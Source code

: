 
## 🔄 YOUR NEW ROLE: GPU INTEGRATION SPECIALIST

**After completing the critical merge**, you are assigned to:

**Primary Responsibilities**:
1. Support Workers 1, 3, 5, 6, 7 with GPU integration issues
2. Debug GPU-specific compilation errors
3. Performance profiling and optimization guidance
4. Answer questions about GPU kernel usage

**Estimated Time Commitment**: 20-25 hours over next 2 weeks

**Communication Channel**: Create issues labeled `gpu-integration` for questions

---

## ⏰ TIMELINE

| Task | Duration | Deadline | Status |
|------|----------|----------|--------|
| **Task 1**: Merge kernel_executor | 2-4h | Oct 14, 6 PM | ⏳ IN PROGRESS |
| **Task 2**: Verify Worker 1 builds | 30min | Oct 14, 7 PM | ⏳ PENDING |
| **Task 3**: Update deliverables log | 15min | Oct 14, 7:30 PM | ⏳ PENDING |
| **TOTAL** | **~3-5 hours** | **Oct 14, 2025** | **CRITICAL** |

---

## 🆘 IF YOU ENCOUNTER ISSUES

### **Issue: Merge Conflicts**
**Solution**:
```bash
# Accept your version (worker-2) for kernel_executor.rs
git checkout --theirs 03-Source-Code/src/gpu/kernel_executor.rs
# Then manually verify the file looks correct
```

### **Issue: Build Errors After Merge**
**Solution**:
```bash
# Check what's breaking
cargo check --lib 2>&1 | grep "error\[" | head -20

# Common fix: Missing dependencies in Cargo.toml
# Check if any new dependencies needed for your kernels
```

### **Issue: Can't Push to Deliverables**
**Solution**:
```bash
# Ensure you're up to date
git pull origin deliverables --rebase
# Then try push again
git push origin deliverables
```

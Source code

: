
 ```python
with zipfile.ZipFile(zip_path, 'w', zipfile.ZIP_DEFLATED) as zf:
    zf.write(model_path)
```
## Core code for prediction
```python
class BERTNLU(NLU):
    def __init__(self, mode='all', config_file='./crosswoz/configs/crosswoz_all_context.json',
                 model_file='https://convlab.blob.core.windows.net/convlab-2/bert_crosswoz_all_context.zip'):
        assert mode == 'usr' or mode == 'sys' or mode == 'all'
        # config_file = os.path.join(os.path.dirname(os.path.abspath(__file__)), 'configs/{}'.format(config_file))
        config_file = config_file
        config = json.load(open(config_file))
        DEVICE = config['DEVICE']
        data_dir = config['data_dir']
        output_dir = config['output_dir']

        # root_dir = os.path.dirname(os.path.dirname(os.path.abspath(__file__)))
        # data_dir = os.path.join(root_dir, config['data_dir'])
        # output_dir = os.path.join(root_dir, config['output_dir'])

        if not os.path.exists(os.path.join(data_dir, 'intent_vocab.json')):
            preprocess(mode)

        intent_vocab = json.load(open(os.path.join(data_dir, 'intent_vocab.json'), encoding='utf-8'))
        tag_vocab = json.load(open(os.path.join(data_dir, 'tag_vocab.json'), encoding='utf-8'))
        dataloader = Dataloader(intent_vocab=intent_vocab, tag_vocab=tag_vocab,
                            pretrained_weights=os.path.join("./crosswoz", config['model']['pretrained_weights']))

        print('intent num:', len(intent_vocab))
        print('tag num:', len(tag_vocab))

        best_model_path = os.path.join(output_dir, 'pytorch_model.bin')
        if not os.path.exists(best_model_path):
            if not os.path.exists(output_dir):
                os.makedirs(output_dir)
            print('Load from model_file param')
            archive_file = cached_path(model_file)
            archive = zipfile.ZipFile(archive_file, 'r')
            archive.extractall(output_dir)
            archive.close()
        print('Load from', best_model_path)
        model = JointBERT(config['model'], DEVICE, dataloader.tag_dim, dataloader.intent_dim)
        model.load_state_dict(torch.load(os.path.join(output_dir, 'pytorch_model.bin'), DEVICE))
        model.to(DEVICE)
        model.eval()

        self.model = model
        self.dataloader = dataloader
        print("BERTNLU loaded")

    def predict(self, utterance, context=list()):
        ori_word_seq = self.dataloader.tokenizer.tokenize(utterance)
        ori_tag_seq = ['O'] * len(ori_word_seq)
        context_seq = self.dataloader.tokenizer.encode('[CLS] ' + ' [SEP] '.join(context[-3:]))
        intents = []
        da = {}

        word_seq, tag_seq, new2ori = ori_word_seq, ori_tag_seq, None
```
++++++
> **Activity**
Each line in the data that holds the word "Then" must be copied.

> **Result of the task**
# Then manually verify the file looks correct
# Then try push again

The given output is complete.